Klaas Heiland schlug das Buch, in dem er geblättert hatte, so fest zu, als müsse er sich gegen es wehren. Dann seufzte er. Warum denn immer der Gärtner? Fiel den Verfassern dieser Kriminalromane nichts Neues mehr ein? Musste alles auf mordlüsterne Botaniker hinauslaufen? Herr, erbarme dich!

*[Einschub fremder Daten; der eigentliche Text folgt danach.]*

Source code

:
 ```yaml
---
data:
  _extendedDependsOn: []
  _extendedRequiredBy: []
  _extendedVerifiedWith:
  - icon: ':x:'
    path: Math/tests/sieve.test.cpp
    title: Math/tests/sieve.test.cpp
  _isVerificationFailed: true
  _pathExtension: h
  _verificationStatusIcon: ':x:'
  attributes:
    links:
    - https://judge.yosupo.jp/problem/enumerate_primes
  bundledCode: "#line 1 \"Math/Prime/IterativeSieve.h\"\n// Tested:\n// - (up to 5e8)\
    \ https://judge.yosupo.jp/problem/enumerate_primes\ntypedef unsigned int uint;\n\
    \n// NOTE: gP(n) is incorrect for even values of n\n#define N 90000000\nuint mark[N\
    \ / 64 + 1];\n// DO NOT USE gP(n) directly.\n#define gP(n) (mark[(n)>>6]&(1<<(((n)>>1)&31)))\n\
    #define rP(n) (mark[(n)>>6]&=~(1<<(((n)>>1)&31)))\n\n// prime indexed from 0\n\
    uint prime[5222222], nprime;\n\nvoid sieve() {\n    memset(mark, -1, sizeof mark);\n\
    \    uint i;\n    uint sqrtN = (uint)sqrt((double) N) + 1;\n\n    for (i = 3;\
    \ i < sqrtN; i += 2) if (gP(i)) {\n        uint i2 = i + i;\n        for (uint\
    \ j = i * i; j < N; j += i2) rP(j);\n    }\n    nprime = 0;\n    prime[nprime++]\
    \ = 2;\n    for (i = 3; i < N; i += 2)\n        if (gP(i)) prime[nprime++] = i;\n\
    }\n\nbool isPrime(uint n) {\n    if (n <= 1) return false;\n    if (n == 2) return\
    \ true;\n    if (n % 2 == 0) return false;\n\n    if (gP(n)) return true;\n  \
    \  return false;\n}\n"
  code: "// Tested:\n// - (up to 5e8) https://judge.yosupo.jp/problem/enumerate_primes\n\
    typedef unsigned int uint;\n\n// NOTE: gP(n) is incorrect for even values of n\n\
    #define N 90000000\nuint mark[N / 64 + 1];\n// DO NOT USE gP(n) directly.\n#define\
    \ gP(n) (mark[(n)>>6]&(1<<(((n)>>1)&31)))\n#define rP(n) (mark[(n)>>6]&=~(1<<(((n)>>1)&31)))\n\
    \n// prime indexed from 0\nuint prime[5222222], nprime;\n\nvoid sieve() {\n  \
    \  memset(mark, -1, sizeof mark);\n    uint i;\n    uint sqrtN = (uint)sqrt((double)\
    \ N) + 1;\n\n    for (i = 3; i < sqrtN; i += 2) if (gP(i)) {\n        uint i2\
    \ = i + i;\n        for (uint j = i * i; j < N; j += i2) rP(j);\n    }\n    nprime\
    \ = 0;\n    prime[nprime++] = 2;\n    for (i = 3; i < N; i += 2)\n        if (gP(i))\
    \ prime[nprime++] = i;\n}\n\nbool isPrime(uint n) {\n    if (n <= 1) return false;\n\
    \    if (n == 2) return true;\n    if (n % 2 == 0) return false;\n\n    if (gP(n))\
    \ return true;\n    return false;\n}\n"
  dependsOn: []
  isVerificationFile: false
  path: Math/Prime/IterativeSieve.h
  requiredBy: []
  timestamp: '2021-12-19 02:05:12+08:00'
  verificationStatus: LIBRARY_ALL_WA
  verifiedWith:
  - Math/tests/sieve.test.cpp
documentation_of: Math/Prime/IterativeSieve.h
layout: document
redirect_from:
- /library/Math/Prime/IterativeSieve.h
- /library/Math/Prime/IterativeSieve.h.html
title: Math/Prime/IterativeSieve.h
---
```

Es war Freitagnachmittag in Sonntal am See, Heilands ebenso idyllischer wie übersichtlicher Gemeinde im bayerischen Nirgendwo. Nachdem er das sonntägliche Hochamt vorbereitet hatte, war der einundsechzigjährige Dorfpastor in die neue Leihbücherei weitergezogen. Diese hatte erst vor wenigen Wochen eröffnet und lag in der Nähe des Sportplatzes. Jenny Jessen, die Direktorin der hiesigen Grundschule, führte sie ehrenamtlich, und für die passionierte Leseratte Heiland gehörte die Sonntaler Lesegrube schon jetzt zu den schönsten Orten dies- und jenseits des Messwein-Regals.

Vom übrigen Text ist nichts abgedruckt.